A convergence of several factors that included the arrival of my 35th birthday, getting a job that allowed me to pay off debt and build my savings, and having an inspiring conversation with a cab driver in Savannah, Georgia, finally changed my mindset about travel. In August 2014, I joined Matt Kepnes (aka. Nomadic Matt) and 11 other travelers on a two-week trip through Central Europe. We slept in hostels, traveled by train, participated in free walking tours and “splurged” on delicious meals in Prague, Vienna, Bratislava and Budapest. At the end of the tour, I spent a weekend in Paris on my own.
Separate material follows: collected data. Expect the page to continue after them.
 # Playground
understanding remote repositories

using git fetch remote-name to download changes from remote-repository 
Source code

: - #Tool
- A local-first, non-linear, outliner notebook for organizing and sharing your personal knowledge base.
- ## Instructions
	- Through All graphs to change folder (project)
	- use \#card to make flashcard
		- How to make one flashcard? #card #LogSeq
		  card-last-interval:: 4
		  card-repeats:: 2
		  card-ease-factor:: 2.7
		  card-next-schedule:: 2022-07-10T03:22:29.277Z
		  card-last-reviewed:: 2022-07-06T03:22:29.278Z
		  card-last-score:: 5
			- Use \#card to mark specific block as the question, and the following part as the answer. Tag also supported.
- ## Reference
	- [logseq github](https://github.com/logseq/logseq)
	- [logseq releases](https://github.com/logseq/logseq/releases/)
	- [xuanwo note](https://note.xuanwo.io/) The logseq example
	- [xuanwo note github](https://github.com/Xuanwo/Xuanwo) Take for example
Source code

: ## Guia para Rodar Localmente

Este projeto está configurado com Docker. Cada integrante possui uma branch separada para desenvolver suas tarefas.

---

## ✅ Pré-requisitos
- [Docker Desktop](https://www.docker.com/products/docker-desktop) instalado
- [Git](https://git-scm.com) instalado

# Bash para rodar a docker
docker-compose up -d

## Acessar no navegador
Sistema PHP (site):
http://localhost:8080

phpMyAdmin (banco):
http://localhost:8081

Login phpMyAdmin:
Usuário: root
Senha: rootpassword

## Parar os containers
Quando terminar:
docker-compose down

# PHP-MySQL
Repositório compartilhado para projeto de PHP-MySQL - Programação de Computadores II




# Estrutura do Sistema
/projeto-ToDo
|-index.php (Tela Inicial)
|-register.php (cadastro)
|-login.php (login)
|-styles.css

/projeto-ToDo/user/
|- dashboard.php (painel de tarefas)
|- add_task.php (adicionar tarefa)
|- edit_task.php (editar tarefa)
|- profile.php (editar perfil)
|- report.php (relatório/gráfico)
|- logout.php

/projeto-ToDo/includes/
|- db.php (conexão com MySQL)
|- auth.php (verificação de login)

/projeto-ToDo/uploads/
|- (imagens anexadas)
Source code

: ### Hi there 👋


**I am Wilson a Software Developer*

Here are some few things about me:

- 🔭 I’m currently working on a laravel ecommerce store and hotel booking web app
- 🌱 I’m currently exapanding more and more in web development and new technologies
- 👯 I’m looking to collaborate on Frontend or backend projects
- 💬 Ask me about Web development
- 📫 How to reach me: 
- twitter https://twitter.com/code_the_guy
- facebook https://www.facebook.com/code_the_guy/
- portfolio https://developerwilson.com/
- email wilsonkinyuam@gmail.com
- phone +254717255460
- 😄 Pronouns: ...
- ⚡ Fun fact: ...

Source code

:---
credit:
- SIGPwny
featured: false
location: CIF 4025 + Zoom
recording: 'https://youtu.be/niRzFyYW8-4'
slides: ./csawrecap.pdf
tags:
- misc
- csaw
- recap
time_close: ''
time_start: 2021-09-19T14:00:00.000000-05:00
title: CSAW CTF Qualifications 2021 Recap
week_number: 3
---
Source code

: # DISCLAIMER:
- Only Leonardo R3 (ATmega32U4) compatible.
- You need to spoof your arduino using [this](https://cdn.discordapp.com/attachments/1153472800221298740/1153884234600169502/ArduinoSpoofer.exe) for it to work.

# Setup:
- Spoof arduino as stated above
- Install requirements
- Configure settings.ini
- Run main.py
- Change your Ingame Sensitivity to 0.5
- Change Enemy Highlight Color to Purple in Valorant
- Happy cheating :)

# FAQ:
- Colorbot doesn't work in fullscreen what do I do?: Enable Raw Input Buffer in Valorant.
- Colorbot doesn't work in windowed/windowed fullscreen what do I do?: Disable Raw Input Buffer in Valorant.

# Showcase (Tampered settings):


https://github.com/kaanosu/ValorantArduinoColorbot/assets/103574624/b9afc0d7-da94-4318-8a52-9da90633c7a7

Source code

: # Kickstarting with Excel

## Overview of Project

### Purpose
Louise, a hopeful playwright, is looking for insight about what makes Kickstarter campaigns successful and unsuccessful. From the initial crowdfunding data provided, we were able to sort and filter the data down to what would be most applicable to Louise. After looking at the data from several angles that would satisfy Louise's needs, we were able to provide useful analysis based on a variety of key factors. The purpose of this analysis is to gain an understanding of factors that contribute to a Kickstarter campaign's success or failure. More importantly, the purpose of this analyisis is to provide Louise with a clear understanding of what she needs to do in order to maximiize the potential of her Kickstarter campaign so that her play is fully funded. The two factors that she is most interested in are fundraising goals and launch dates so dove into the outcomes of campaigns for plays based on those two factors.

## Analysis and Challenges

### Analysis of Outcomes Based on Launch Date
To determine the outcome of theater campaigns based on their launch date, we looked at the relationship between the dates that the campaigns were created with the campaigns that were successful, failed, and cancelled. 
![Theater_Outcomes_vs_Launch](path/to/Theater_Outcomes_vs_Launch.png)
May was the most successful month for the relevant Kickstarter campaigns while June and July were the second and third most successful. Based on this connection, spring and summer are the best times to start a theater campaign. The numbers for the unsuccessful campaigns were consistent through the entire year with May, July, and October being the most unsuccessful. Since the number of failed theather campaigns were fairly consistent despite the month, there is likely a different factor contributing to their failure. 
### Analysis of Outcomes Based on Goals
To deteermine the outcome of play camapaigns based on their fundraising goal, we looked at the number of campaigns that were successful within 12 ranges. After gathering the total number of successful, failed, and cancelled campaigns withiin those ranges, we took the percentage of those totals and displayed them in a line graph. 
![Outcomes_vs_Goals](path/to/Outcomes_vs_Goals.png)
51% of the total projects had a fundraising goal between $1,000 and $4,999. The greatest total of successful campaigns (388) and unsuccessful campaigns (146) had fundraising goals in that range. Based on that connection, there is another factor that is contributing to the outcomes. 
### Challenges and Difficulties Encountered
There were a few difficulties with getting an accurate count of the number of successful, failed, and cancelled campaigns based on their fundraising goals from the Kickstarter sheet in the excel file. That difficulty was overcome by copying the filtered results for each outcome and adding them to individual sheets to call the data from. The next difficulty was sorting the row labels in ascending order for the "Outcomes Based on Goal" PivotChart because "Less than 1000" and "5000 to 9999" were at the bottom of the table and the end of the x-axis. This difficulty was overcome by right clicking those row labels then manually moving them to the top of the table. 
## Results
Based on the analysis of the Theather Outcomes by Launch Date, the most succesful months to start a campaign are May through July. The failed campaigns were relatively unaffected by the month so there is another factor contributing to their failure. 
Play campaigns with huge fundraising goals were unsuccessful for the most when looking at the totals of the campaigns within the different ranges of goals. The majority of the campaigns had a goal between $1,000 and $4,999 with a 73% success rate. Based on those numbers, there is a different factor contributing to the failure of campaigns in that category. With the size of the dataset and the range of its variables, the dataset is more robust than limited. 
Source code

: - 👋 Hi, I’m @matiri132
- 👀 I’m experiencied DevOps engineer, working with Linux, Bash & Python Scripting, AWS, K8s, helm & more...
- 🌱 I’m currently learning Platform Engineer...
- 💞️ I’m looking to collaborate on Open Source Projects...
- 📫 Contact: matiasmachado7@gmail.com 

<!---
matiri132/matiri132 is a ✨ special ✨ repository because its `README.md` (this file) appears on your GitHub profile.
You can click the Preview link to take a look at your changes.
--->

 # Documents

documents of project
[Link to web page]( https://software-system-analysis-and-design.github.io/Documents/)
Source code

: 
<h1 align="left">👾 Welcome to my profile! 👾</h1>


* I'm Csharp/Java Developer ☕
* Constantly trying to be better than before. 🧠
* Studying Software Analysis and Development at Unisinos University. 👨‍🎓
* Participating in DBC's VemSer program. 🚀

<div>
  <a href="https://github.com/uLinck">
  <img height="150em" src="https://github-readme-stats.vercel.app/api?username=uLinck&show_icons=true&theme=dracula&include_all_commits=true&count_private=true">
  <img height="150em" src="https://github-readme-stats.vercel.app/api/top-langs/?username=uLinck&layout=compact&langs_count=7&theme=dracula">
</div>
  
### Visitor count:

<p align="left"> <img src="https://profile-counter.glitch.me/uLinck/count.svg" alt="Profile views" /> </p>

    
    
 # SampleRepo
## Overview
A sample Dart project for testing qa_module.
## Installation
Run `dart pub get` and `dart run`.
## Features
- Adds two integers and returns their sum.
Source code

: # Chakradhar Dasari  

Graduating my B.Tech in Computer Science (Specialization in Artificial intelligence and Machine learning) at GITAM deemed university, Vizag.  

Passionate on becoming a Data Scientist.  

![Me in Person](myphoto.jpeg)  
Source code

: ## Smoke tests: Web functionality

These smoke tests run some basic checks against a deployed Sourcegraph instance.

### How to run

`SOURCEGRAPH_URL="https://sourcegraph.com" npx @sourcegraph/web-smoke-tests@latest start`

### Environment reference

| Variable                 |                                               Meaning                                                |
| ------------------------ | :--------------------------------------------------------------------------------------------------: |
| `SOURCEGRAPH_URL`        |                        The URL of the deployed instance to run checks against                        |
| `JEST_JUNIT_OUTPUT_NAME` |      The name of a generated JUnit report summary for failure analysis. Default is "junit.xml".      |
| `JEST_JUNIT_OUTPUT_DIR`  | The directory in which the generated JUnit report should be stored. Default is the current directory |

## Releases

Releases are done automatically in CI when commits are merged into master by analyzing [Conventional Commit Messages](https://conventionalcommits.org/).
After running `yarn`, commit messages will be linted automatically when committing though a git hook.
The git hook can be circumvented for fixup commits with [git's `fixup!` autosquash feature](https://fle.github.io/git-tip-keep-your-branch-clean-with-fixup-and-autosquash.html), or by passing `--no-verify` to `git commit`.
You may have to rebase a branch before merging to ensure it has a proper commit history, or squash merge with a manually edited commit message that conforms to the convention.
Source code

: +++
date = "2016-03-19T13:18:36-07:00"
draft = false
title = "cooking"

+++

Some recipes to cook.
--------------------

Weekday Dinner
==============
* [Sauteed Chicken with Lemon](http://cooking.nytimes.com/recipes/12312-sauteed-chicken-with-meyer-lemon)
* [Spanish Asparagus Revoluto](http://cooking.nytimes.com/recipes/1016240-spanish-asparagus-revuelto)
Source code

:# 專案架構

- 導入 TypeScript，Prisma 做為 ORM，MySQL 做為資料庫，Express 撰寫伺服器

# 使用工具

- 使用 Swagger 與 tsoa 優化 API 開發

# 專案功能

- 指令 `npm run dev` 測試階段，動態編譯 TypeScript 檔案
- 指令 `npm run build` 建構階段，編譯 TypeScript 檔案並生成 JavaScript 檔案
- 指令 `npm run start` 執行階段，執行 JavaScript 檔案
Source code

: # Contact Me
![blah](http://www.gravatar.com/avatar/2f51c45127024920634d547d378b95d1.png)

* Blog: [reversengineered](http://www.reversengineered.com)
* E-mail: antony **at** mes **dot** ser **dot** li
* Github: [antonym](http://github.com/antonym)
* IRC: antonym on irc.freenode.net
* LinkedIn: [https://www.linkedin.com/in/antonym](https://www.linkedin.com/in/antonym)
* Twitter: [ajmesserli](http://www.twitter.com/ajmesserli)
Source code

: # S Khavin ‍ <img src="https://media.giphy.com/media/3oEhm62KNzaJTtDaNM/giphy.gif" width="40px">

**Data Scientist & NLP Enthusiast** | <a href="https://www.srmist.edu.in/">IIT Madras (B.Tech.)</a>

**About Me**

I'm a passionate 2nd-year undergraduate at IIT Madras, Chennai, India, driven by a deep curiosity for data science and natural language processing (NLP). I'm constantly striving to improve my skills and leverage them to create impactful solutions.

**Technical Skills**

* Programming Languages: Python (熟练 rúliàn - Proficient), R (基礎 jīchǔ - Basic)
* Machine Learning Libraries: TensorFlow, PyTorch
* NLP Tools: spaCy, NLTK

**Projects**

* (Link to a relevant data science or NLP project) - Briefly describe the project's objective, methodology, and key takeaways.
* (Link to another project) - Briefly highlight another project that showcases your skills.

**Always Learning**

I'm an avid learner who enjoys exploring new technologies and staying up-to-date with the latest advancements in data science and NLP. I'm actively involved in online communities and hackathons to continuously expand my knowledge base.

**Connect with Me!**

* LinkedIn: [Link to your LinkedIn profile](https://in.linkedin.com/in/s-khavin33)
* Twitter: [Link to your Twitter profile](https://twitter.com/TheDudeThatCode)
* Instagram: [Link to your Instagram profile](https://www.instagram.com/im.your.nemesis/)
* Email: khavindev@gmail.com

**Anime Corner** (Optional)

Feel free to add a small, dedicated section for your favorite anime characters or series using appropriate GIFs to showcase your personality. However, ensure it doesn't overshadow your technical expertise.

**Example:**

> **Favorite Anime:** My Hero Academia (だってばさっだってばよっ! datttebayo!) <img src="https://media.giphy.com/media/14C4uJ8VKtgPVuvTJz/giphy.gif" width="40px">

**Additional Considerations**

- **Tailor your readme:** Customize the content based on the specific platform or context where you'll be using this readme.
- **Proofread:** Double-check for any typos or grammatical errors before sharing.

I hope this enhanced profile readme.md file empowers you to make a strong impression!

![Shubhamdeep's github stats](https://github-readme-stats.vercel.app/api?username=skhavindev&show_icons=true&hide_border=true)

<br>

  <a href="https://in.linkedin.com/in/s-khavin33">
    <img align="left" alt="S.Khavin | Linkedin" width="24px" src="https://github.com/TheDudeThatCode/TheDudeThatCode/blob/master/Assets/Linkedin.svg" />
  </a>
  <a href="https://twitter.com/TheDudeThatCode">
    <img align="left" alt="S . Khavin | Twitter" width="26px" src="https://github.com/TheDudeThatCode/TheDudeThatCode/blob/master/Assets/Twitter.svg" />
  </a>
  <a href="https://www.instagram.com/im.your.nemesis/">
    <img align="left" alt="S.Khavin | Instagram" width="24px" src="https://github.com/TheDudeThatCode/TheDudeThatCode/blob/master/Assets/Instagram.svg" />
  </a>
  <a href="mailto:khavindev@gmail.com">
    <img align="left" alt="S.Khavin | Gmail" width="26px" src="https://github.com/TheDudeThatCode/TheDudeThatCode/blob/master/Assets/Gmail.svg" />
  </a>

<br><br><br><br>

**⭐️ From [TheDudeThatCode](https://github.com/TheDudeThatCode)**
While on that trip, I saw first-hand how feasible and comfortable budget travel can be. And each day while traveling, I had moments when I thought: “I can’t believe I’m here. I can’t believe I’m seeing this.” Whether biking through the Austrian countryside on a wine tour or gazing into the bright blue sky on a morning cruise on the Danube River, I was in awe. And, as I soon realized, I was hooked.
Shortly after returning to Phoenix, my mind began to formulate how I could travel again for a longer time period. I’m typically a very responsible, rule-following first-born, and it took a few months for me to decide that this crazy dream of mine was possible…that long-term travel wasn’t reserved only for college students and retirees, but something I could really do, too. I was renting an apartment that could be given up. I’m childless and single, so my responsibilities were minimal. And when I cautiously shared my thoughts with them, my friends and family were supportive and encouraging.
I began devouring travel blogs, books and podcasts. I went to a coffee shop and spent an entire morning navigating a map of Europe on my iPad and listing all of the cities that I considered to be at the top of my list. There were 27 of them. I started mapping out a plan for saving, selling and handling all the little details that would make it possible for me to travel for a year. And baby step by baby step, I’m making it happen.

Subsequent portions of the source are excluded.